Bei den Kloakentieren (Monotremata), einigen primitiven Insektenfressern und wenigen anderen Säugetieren, liegen die H. dorsal in der Leibeshöhle. Bei den meisten Säugetieren kommt es zumindest während der Brunst zum Hodenabstieg (Descensus testiculorum); ( vgl. Abb. ) dieser findet beim Menschen im dritten bis neunten Monat der Fetalentwicklung statt. Dabei werden das Bauchfell (Peritoneum) und Teile der Bauchmuskulatur (Musculus cremaster) vorgewölbt. Die Haut um die beiden Cremastersäcke bildet einen median verwachsenen Hodensack (Scrotum), der bei Placentalia den großen Schamlippen der Frau (bzw. der Weibchen) homolog ist.
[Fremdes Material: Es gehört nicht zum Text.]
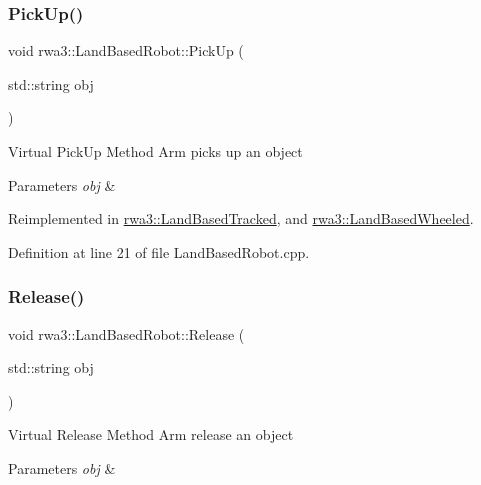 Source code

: \mbox{\label{classrwa3_1_1_land_based_robot_adf0c76440e2f9d2ea5cbe7193cddfe2b}} 
\subsubsection{\texorpdfstring{Pick\+Up()}{PickUp()}}
{\footnotesize\ttfamily void rwa3\+::\+Land\+Based\+Robot\+::\+Pick\+Up (\begin{DoxyParamCaption}\item[{std\+::string}]{obj }\end{DoxyParamCaption})\hspace{0.3cm}{\ttfamily [virtual]}}

Virtual Pick\+Up Method Arm picks up an object 
\begin{DoxyParams}{Parameters}
{\em obj} & \\
\hline
\end{DoxyParams}


Reimplemented in \hyperlink{classrwa3_1_1_land_based_tracked_af1e65be827430cd9281e982409ebedcb}{rwa3\+::\+Land\+Based\+Tracked}, and \hyperlink{classrwa3_1_1_land_based_wheeled_aa82a9a72c4452ba203edc4c9ef0ad6c6}{rwa3\+::\+Land\+Based\+Wheeled}.



Definition at line 21 of file Land\+Based\+Robot.\+cpp.

\mbox{\label{classrwa3_1_1_land_based_robot_a5cae9fc0c1365b984e09b807f79089e0}} 
\subsubsection{\texorpdfstring{Release()}{Release()}}
{\footnotesize\ttfamily void rwa3\+::\+Land\+Based\+Robot\+::\+Release (\begin{DoxyParamCaption}\item[{std\+::string}]{obj }\end{DoxyParamCaption})\hspace{0.3cm}{\ttfamily [virtual]}}

Virtual Release Method Arm release an object 
\begin{DoxyParams}{Parameters}
{\em obj} & \\
\hline
\end{DoxyParams}


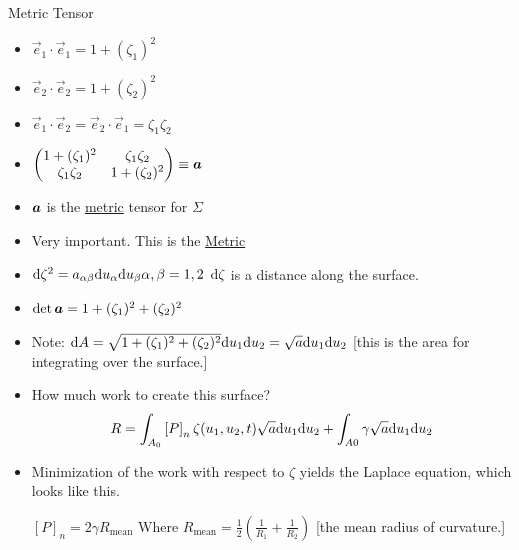 \documentclass{article}
\begin{document}
      \begin{section}{Metric Tensor}
	\begin{itemize}
	  \item  $\vec{e}_1 \cdot \vec{e}_1 = 1 + (\zeta_1)^2$ 
	  \item  $\vec{e}_2\cdot \vec{e}_2 = 1 + (\zeta_2)^2$
	  \item $\vec{e}_1 \cdot \vec{e}_2 = \vec{e}_2 \cdot \vec{e}_1 = \zeta_1\zeta_2$
	  \item $\begin{pmatrix}1 + (\zeta_1)^2 & \zeta_1\zeta_2\\
	  \zeta_1\zeta_2 & 1 + (\zeta_2)^2\end{pmatrix} \equiv \bm{a}$

	  \item $\bm{a}$ is the \underline{metric} tensor for $\Sigma$
	  \item Very important. This is the \underline{Metric}
	  \item $\mathrm{d}\zeta^2 = a_{\alpha\beta} \mathrm{d} u_\alpha \mathrm{d} u_\beta \alpha,\beta = 1,2$
	    $\mathrm{d}\zeta$ is a distance along the surface.

	  \item $\det{\bm{a}}= 1 + (\zeta_1)^2 + (\zeta_2)^2$ 
	  \item Note: $\mathrm{d} A = \sqrt{1 + (\zeta_1)^2 + (\zeta_2)^2} \mathrm{d} u_1 \mathrm{d} u_2 = \sqrt{a} \mathrm{d} u_1 \mathrm{d} u_2$ [this is the area for integrating over the surface.]

		\item How much work to create this surface? \begin{align*}R = \int_{A_0} \left[ P\right]_n \zeta(u_1,u_2,t) \sqrt{a}\mathrm{d} u_1 \mathrm{d} u_2 + \int_{A0} \gamma\sqrt{a} \mathrm{d} u_1 \mathrm{d} u_2 \end{align*}
	  \item Minimization of the work with respect to $\zeta$ yields the Laplace equation, which looks like this.

	    $[P]_n = 2\gamma R_{\mathrm{mean}}$
	    Where $R_{\mathrm{mean}} = \frac{1}{2}\left(\frac{1}{R_1} + \frac{1}{R_2}\right)$ [the mean radius of curvature.]
	\end{itemize}
      \end{section}
\end{document}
Unterbleibt der Hodenabstieg (Hodenhochstand, Kryptorchismus), kommt es zu schweren Störungen bei der Bildung der Spermien, vermutlich aufgrund der höheren Temperatur in der Bauchhöhle. Wasserlebende Säugetiere, deren Hoden im hinteren Teil der Bauchhöhle liegen, erreichen die notwendige Abkühlung durch ein Gegenstrom-Austauschersystem zwischen von der Rückenfinne und der Schwanzfluke kommenden Venen und dem die H. versorgenden Arteriengeflecht.

Als Blut-Hoden-Schranke wird eine Permeabilitäts-Barriere, vergleichbar der Blut-Hirn-Schranke, bezeichnet, welche die meisten Stoffe daran hindert, zwischen den Sertoli-Zellen durchzudringen. Die Bedeutung dieser Schranke liegt vermutlich in der Vermeidung von Autoimmunreaktionen gegen Antigene auf der Oberfläche von Spermatiden und Spermien.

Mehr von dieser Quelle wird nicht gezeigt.